## [What the task asks]
Your answer should give again, exactly, the lines from the beginning of the entries below through the line containing "### 3️⃣ Secure the Keys". It must contain no pictures.
[Information shown]
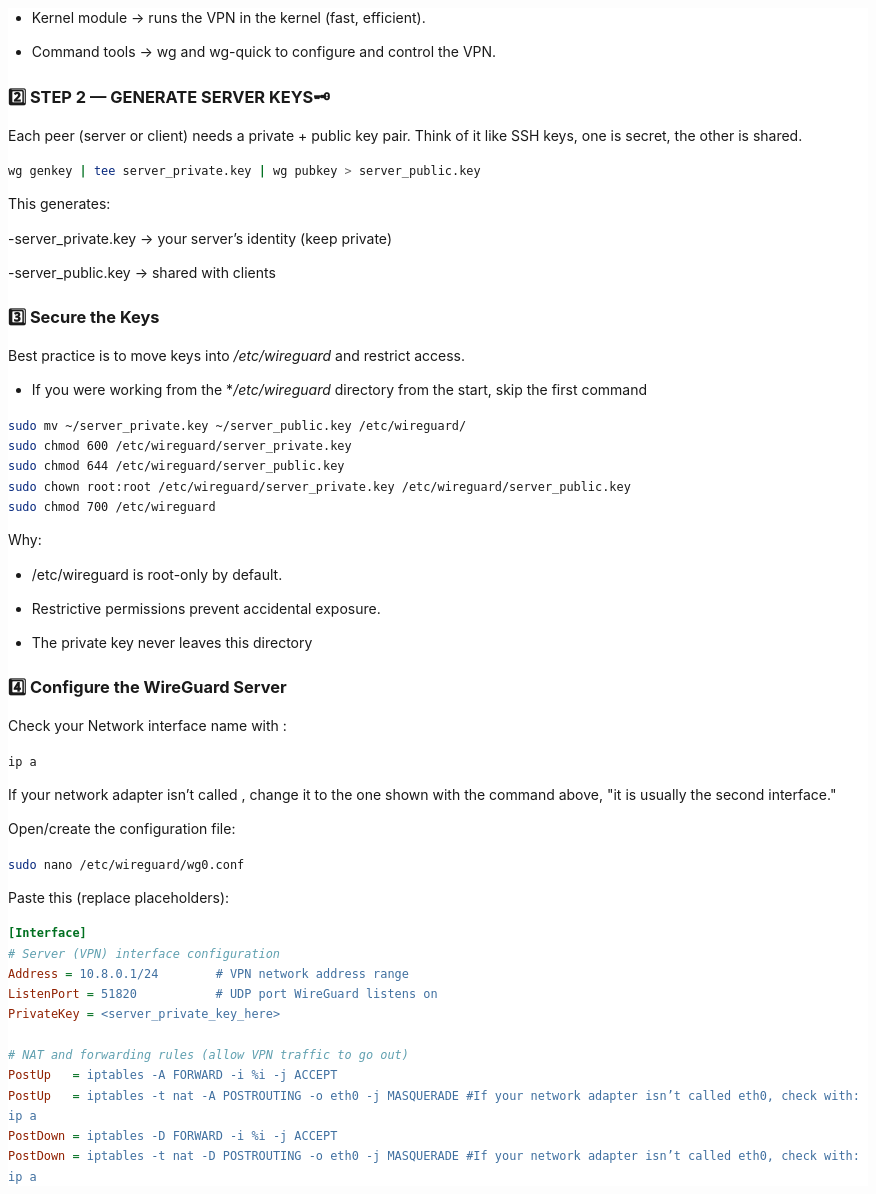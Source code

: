 - Kernel module → runs the VPN in the kernel (fast, efficient).

- Command tools → wg and wg-quick to configure and control the VPN.

### 2️⃣ STEP 2 — GENERATE SERVER KEYS🗝️
Each peer (server or client) needs a private + public key pair.
Think of it like SSH keys, one is secret, the other is shared.
```bash
wg genkey | tee server_private.key | wg pubkey > server_public.key
```

This generates:

-server_private.key → your server’s identity (keep private)

-server_public.key → shared with clients


### 3️⃣ Secure the Keys
Best practice is to move keys into */etc/wireguard* and restrict access. 
- If you were working from the **/etc/wireguard* directory from the start, skip the first command
  
```bash
sudo mv ~/server_private.key ~/server_public.key /etc/wireguard/
sudo chmod 600 /etc/wireguard/server_private.key
sudo chmod 644 /etc/wireguard/server_public.key
sudo chown root:root /etc/wireguard/server_private.key /etc/wireguard/server_public.key
sudo chmod 700 /etc/wireguard
```
Why:

- /etc/wireguard is root-only by default.

- Restrictive permissions prevent accidental exposure.

- The private key never leaves this directory


### 4️⃣ Configure the WireGuard Server

Check your Network interface name with :
```bash
ip a
```


If your network adapter isn’t called *<eth0>*, change it to the one shown with the command above, "it is usually the second interface." 

Open/create the configuration file:
```bash
sudo nano /etc/wireguard/wg0.conf
```

Paste this (replace placeholders):
```ini
[Interface]
# Server (VPN) interface configuration
Address = 10.8.0.1/24        # VPN network address range
ListenPort = 51820           # UDP port WireGuard listens on
PrivateKey = <server_private_key_here>

# NAT and forwarding rules (allow VPN traffic to go out)
PostUp   = iptables -A FORWARD -i %i -j ACCEPT
PostUp   = iptables -t nat -A POSTROUTING -o eth0 -j MASQUERADE #If your network adapter isn’t called eth0, check with: ip a
PostDown = iptables -D FORWARD -i %i -j ACCEPT
PostDown = iptables -t nat -D POSTROUTING -o eth0 -j MASQUERADE #If your network adapter isn’t called eth0, check with: ip a
```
[/Information shown]
## [Result]
Source code

: - Kernel module → runs the VPN in the kernel (fast, efficient).

- Command tools → wg and wg-quick to configure and control the VPN.

### 2️⃣ STEP 2 — GENERATE SERVER KEYS🗝️
Each peer (server or client) needs a private + public key pair.
Think of it like SSH keys, one is secret, the other is shared.
```bash
wg genkey | tee server_private.key | wg pubkey > server_public.key
```

This generates:

-server_private.key → your server’s identity (keep private)

-server_public.key → shared with clients


### 3️⃣ Secure the Keys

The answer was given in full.